:: PROVIDED ENTRIES ::

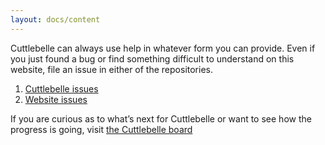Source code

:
 ```yaml
---
layout: docs/content
---
```


Cuttlebelle can always use help in whatever form you can provide.
Even if you just found a bug or find something difficult to understand on this website, file an issue in either of the repositories.

1. [Cuttlebelle issues](https://github.com/cuttlebelle/cuttlebelle/issues)
1. [Website issues](https://github.com/cuttlebelle/website/issues)

If you are curious as to what’s next for Cuttlebelle or want to see how the progress is going, visit
[the Cuttlebelle board](https://github.com/cuttlebelle/cuttlebelle/projects/1)
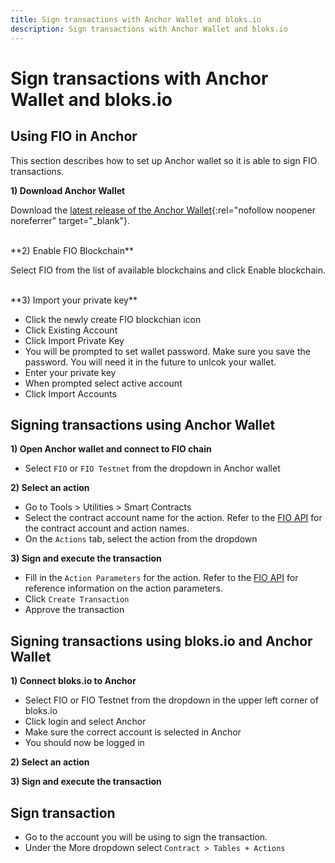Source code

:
 ```yaml
---
title: Sign transactions with Anchor Wallet and bloks.io
description: Sign transactions with Anchor Wallet and bloks.io
---
```


# Sign transactions with Anchor Wallet and bloks.io

## Using FIO in Anchor

This section describes how to set up Anchor wallet so it is able to sign FIO transactions.

**1) Download Anchor Wallet**

Download the [latest release of the Anchor Wallet](https://greymass.com/en/anchor/){:rel="nofollow noopener noreferrer" target="_blank"}.

<br>
**2) Enable FIO Blockchain**

Select FIO from the list of available blockchains and click Enable blockchain.

<br>
**3) Import your private key**

* Click the newly create FIO blockchian icon
* Click Existing Account
* Click Import Private Key
* You will be prompted to set wallet password. Make sure you save the password. You will need it in the future to unlcok your wallet.
* Enter your private key
* When prompted select active account
* Click Import Accounts

## Signing transactions using Anchor Wallet

**1) Open Anchor wallet and connect to FIO chain**

* Select `FIO` or `FIO Testnet` from the dropdown in Anchor wallet

**2) Select an action**

* Go to Tools > Utilities > Smart Contracts
* Select the contract account name for the action. Refer to the [FIO API]({{site.baseurl}}/pages/api/fio-api/#tag--Actions) for the contract account and action names.
* On the `Actions` tab, select the action from the dropdown

**3) Sign and execute the transaction**

* Fill in the `Action Parameters` for the action. Refer to the [FIO API]({{site.baseurl}}/pages/api/fio-api/#tag--Actions) for reference information on the action parameters.
* Click `Create Transaction`
* Approve the transaction

## Signing transactions using bloks.io and Anchor Wallet

**1) Connect bloks.io to Anchor**

* Select FIO or FIO Testnet from the dropdown in the upper left corner of bloks.io
* Click login and select Anchor
* Make sure the correct account is selected in Anchor
* You should now be logged in

**2) Select an action**

**3) Sign and execute the transaction**


## Sign transaction

* Go to the account you will be using to sign the transaction.
* Under the More dropdown select `Contract > Tables + Actions`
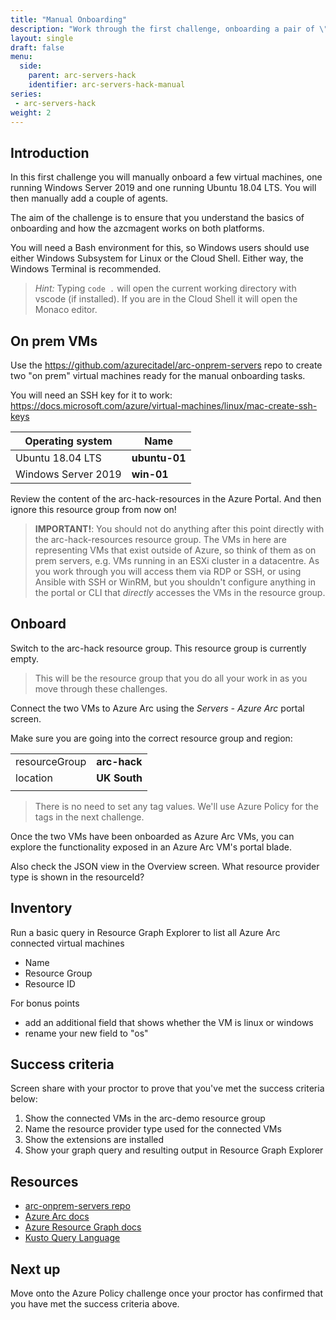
 ```yaml
---
title: "Manual Onboarding"
description: "Work through the first challenge, onboarding a pair of \"on prem\" machines into Azure and adding agents."
layout: single
draft: false
menu:
  side:
    parent: arc-servers-hack
    identifier: arc-servers-hack-manual
series:
 - arc-servers-hack
weight: 2
---
```


## Introduction

In this first challenge you will manually onboard a few virtual machines, one running Windows Server 2019 and one running Ubuntu 18.04 LTS. You will then manually add a couple of agents.

The aim of the challenge is to ensure that you understand the basics of onboarding and how the azcmagent works on both platforms.

You will need a Bash environment for this, so Windows users should use either Windows Subsystem for Linux or the Cloud Shell. Either way, the Windows Terminal is recommended.

> _Hint:_ Typing `code .` will open the current working directory with vscode (if installed). If you are in the Cloud Shell it will open the Monaco editor.

## On prem VMs

Use the <https://github.com/azurecitadel/arc-onprem-servers> repo to create two "on prem" virtual machines ready for the manual onboarding tasks.

You will need an SSH key for it to work: <https://docs.microsoft.com/azure/virtual-machines/linux/mac-create-ssh-keys>

| Operating system | Name |
|---|---|
| Ubuntu 18.04 LTS | **ubuntu-01** |
| Windows Server 2019 | **win-01** |

Review the content of the arc-hack-resources in the Azure Portal. And then ignore this resource group from now on!

> **IMPORTANT!**: You should not do anything after this point directly with the arc-hack-resources resource group. The VMs in here are representing VMs that exist outside of Azure, so think of them as on prem servers, e.g. VMs running in an ESXi cluster in a datacentre. As you work through you will access them via RDP or SSH, or using Ansible with SSH or WinRM, but you shouldn't configure anything in the portal or CLI that _directly_ accesses the VMs in the resource group.

## Onboard

Switch to the arc-hack resource group. This resource group is currently empty.

> This will be the resource group that you do all your work in as you move through these challenges.

Connect the two VMs to Azure Arc using the _Servers - Azure Arc_ portal screen.

Make sure you are going into the correct resource group and region:

| | |
|---|---|
| resourceGroup | **arc-hack** |
| location | **UK South** |
| | |

> There is no need to set any tag values. We'll use Azure Policy for the tags in the next challenge.

Once the two VMs have been onboarded as Azure Arc VMs, you can explore the functionality exposed in an Azure Arc VM's portal blade.

Also check the JSON view in the Overview screen. What resource provider type is shown in the resourceId?

## Inventory

Run a basic query in Resource Graph Explorer to list all Azure Arc connected virtual machines

* Name
* Resource Group
* Resource ID

For bonus points

* add an additional field that shows whether the VM is linux or windows
* rename your new field to "os"

## Success criteria

Screen share with your proctor to prove that you've met the success criteria below:

1. Show the connected VMs in the arc-demo resource group
1. Name the resource provider type used for the connected VMs
1. Show the extensions are installed
1. Show your graph query and resulting output in Resource Graph Explorer

## Resources

* [arc-onprem-servers repo](https://github.com/azurecitadel/arc-onprem-servers)
* [Azure Arc docs](https://aka.ms/AzureArcDocs)
* [Azure Resource Graph docs](https://docs.microsoft.com/azure/governance/resource-graph/)
* [Kusto Query Language](https://docs.microsoft.com/azure/data-explorer/kusto/concepts/)

## Next up

Move onto the Azure Policy challenge once your proctor has confirmed that you have met the success criteria above.
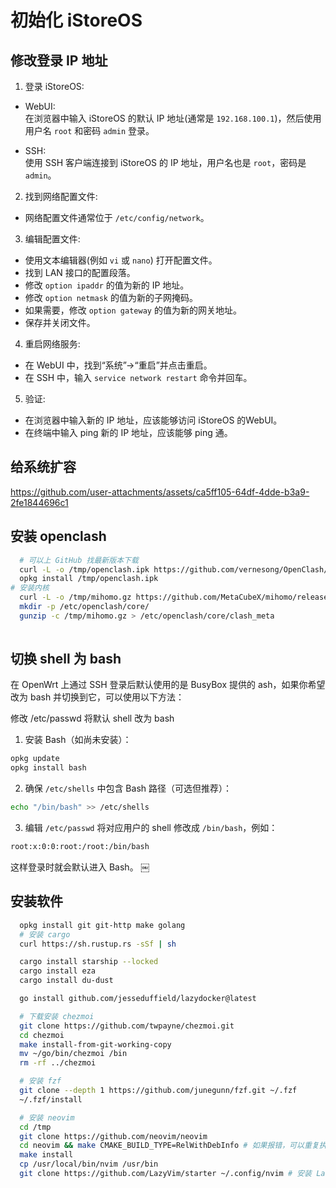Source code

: # 初始化 iStoreOS

## 修改登录 IP 地址

1. 登录 iStoreOS:

* WebUI:  
在浏览器中输入 iStoreOS 的默认 IP 地址(通常是 `192.168.100.1`)，然后使用用户名 `root` 和密码 `admin` 登录。
  
* SSH:  
使用 SSH 客户端连接到 iStoreOS 的 IP 地址，用户名也是 `root`，密码是 `admin`。
  
2. 找到网络配置文件:
* 网络配置文件通常位于 `/etc/config/network`。

3. 编辑配置文件:
* 使用文本编辑器(例如 `vi` 或 `nano`) 打开配置文件。
* 找到 LAN 接口的配置段落。
* 修改 `option ipaddr` 的值为新的 IP 地址。
* 修改 `option netmask` 的值为新的子网掩码。
* 如果需要，修改 `option gateway` 的值为新的网关地址。
* 保存并关闭文件。

4. 重启网络服务:
* 在 WebUI 中，找到“系统”->“重启”并点击重启。
* 在 SSH 中，输入 `service network restart` 命令并回车。

5. 验证:
* 在浏览器中输入新的 IP 地址，应该能够访问 iStoreOS 的WebUI。
* 在终端中输入 ping 新的 IP 地址，应该能够 ping 通。

## 给系统扩容



https://github.com/user-attachments/assets/ca5ff105-64df-4dde-b3a9-2fe1844696c1

## 安装 openclash

```bash
  # 可以上 GitHub 找最新版本下载
  curl -L -o /tmp/openclash.ipk https://github.com/vernesong/OpenClash/releases/download/v0.46.137/luci-app-openclash_0.46.137_all.ipk
  opkg install /tmp/openclash.ipk
# 安装内核
  curl -L -o /tmp/mihomo.gz https://github.com/MetaCubeX/mihomo/releases/download/v1.19.12/mihomo-linux-amd64-compatible-v1.19.12.gz
  mkdir -p /etc/openclash/core/
  gunzip -c /tmp/mihomo.gz > /etc/openclash/core/clash_meta
  
```

## 切换 shell 为 bash

在 OpenWrt 上通过 SSH 登录后默认使用的是 BusyBox 提供的 ash，如果你希望改为 bash 并切换到它，可以使用以下方法：

修改 /etc/passwd 将默认 shell 改为 bash  
1.	安装 Bash（如尚未安装）：

```bash
opkg update
opkg install bash
```
2. 确保 `/etc/shells` 中包含 Bash 路径（可选但推荐）：  
```bash
echo "/bin/bash" >> /etc/shells
```
3.	编辑 `/etc/passwd` 将对应用户的 shell 修改成 `/bin/bash`，例如：  
```bash
root:x:0:0:root:/root:/bin/bash
```

这样登录时就会默认进入 Bash。 ￼

## 安装软件

```bash
  opkg install git git-http make golang
  # 安装 cargo
  curl https://sh.rustup.rs -sSf | sh

  cargo install starship --locked
  cargo install eza
  cargo install du-dust

  go install github.com/jesseduffield/lazydocker@latest

  # 下载安装 chezmoi
  git clone https://github.com/twpayne/chezmoi.git
  cd chezmoi
  make install-from-git-working-copy
  mv ~/go/bin/chezmoi /bin
  rm -rf ../chezmoi

  # 安装 fzf
  git clone --depth 1 https://github.com/junegunn/fzf.git ~/.fzf
  ~/.fzf/install

  # 安装 neovim
  cd /tmp
  git clone https://github.com/neovim/neovim
  cd neovim && make CMAKE_BUILD_TYPE=RelWithDebInfo # 如果报错，可以重复执行 make CMAKE_BUILD_TYPE=RelWithDebInfo。
  make install
  cp /usr/local/bin/nvim /usr/bin
  git clone https://github.com/LazyVim/starter ~/.config/nvim # 安装 LazyVim
```
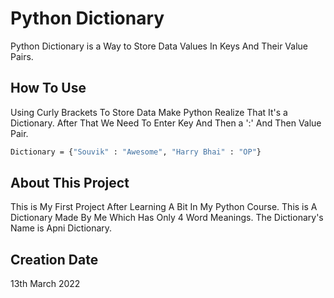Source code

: # Python Dictionary

Python Dictionary is a Way to Store Data Values In Keys And Their Value Pairs.

## How To Use

Using Curly Brackets To Store Data Make Python Realize That It's a Dictionary. After That We Need To Enter Key And Then a ':' And Then Value Pair.

```bash
Dictionary = {"Souvik" : "Awesome", "Harry Bhai" : "OP"}
```

## About This Project
This is My First Project After Learning A Bit In My Python Course. This is A Dictionary Made By Me Which Has Only 4 Word Meanings. The Dictionary's Name is Apni Dictionary.

## Creation Date
13th March 2022
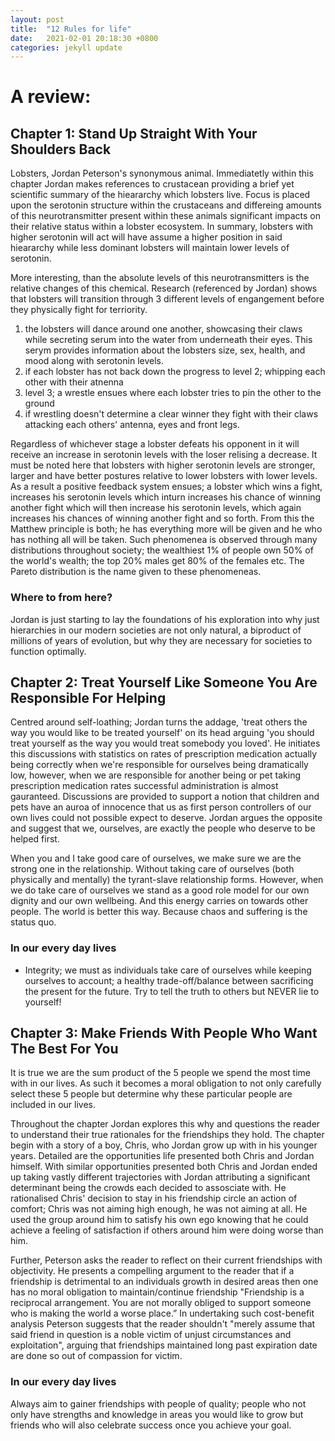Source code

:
 ```yaml
---
layout: post
title:  "12 Rules for life"
date:   2021-02-01 20:18:30 +0800
categories: jekyll update
---
```


# A review: 

## Chapter 1: Stand Up Straight With Your Shoulders Back
Lobsters, Jordan Peterson's synonymous animal. Immediatetly within this chapter Jordan makes references to crustacean providing a brief yet scientific summary of the hieararchy which lobsters live. 
Focus is placed upon the serotonin structure within the crustaceans and differeing amounts of this neurotransmitter present within these animals significant impacts on their relative status within a lobster ecosystem. 
In summary, lobsters with higher serotonin will act will have assume a higher position in said hieararchy while less dominant lobsters will maintain lower levels of serotonin. 

More interesting, than the absolute levels of this neurotransmitters is the relative changes of this chemical. Research (referenced by Jordan) shows that lobsters will transition through 3 different levels of engangement before they physically fight for terriority. 
1. the lobsters will dance around one another, showcasing their claws while secreting serum into the water from underneath their eyes. This serym provides information about the lobsters size, sex, health, and mood along with serotonin levels. 
2. if each lobster has not back down the progress to level 2; whipping each other with their atnenna
3. level 3; a wrestle ensues where each lobster tries to pin the other to the ground
4. if wrestling doesn't determine a clear winner they fight with their claws attacking each others' antenna, eyes and front legs. 

Regardless of whichever stage a lobster defeats his opponent in it will receive an increase in serotonin levels with the loser relising a decrease. It must be noted here that lobsters with higher serotonin levels are stronger, larger and have better postures relative to lower lobsters with lower levels. 
As a result a positive feedback system ensues; a lobster which wins a fight, increases his serotonin levels which inturn increases his chance of winning another fight which will then increase his serotonin levels, which again increases his chances of winning another fight and so forth.
From this the Matthew principle is both; he has everything more will be given and he who has nothing all will be taken. Such phenomenea is observed through many distributions throughout society; the wealthiest 1% of people own 50% of the world's wealth; the top 20% males get 80% of the females etc. 
The Pareto distribution is the name given to these phenomeneas. 

### Where to from here? 
Jordan is just starting to lay the foundations of his exploration into why just hierarchies in our modern societies are not only natural, a biproduct of millions of years of evolution, but why they are necessary for societies to function optimally. 

## Chapter 2: Treat Yourself Like Someone You Are Responsible For Helping
Centred around self-loathing; Jordan turns the addage, 'treat others the way you would like to be treated yourself' on its head arguing 'you should treat yourself as the way you would treat somebody you loved'. He initiates this discussions with statistics on rates of prescription medication actually being correctly when we're responsible for ourselves being dramatically low, however, when we are responsible for another being or pet taking prescription medication rates successful administration is almost gauranteed. Discussions are provided to support a notion that children and pets have an auroa of innocence that us as first person controllers of our own lives could not possible expect to deserve. Jordan argues the opposite and suggest that we, ourselves, are exactly the people who deserve to be helped first.

When you and I take good care of ourselves, we make sure we are the strong one in the relationship. Without taking care of ourselves (both physically and mentally) the tyrant-slave relationship forms. However, when we do take care of ourselves we stand as a good role model for our own dignity and our own wellbeing. And this energy carries on towards other people. The world is better this way. Because chaos and suffering is the status quo.

### In our every day lives
- Integrity; we must as individuals take care of ourselves while keeping ourselves to account; a healthy trade-off/balance between sacrificing the present for the future. Try to tell the truth to others but NEVER lie to yourself!

## Chapter 3: Make Friends With People Who Want The Best For You
It is true we are the sum product of the 5 people we spend the most time with in our lives. As such it becomes a moral obligation to not only carefully select these 5 people but determine why these particular people are included in our lives. 

Throughout the chapter Jordan explores this why and questions the reader to understand their true rationales for the friendships they hold. The chapter begin with a story of a boy, Chris, who Jordan grow up with in his younger years. Detailed are the opportunities life presented both Chris and Jordan himself. With similar opportunities presented both Chris and Jordan ended up taking vastly different trajectories with Jordan attributing a significant determinant being the crowds each decided to assosciate with. He rationalised Chris' decision to stay in his friendship circle an action of comfort; Chris was not aiming high enough, he was not aiming at all. He used the group around him to satisfy his own ego knowing that he could achieve a feeling of satisfaction if others around him were doing worse than him. 

Further, Peterson asks the reader to reflect on their current friendships with objectivity. He presents a compelling argument to the reader that if a friendship is detrimental to an individuals growth in desired areas then one has no moral obligation to maintain/continue friendship "Friendship is a reciprocal arrangement. You are not morally obliged to support someone who is making the world a worse place.” In undertaking such cost-benefit analysis Peterson suggests that the reader shouldn't "merely assume that said friend in question is a noble victim of unjust circumstances and exploitation", arguing that friendships maintained long past expiration date are done so out of compassion for victim.

### In our every day lives
Always aim to gainer friendships with people of quality; people who not only have strengths and knowledge in areas you would like to grow but friends who will also celebrate success once you achieve your goal.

:::

== PROBLEM DESCRIPTION ==
Both the line containing "This is My First" and the line containing "In summary, lobsters" above belong in the output, as do the lines between them. Print them exactly, without pictures.

== RESPONSE BELOW ==
This is My First Project After Learning A Bit In My Python Course. This is A Dictionary Made By Me Which Has Only 4 Word Meanings. The Dictionary's Name is Apni Dictionary.

## Creation Date
13th March 2022
Source code

:
 ```yaml
---
layout: post
title:  "12 Rules for life"
date:   2021-02-01 20:18:30 +0800
categories: jekyll update
---
```


# A review: 

## Chapter 1: Stand Up Straight With Your Shoulders Back
Lobsters, Jordan Peterson's synonymous animal. Immediatetly within this chapter Jordan makes references to crustacean providing a brief yet scientific summary of the hieararchy which lobsters live. 
Focus is placed upon the serotonin structure within the crustaceans and differeing amounts of this neurotransmitter present within these animals significant impacts on their relative status within a lobster ecosystem. 
In summary, lobsters with higher serotonin will act will have assume a higher position in said hieararchy while less dominant lobsters will maintain lower levels of serotonin. 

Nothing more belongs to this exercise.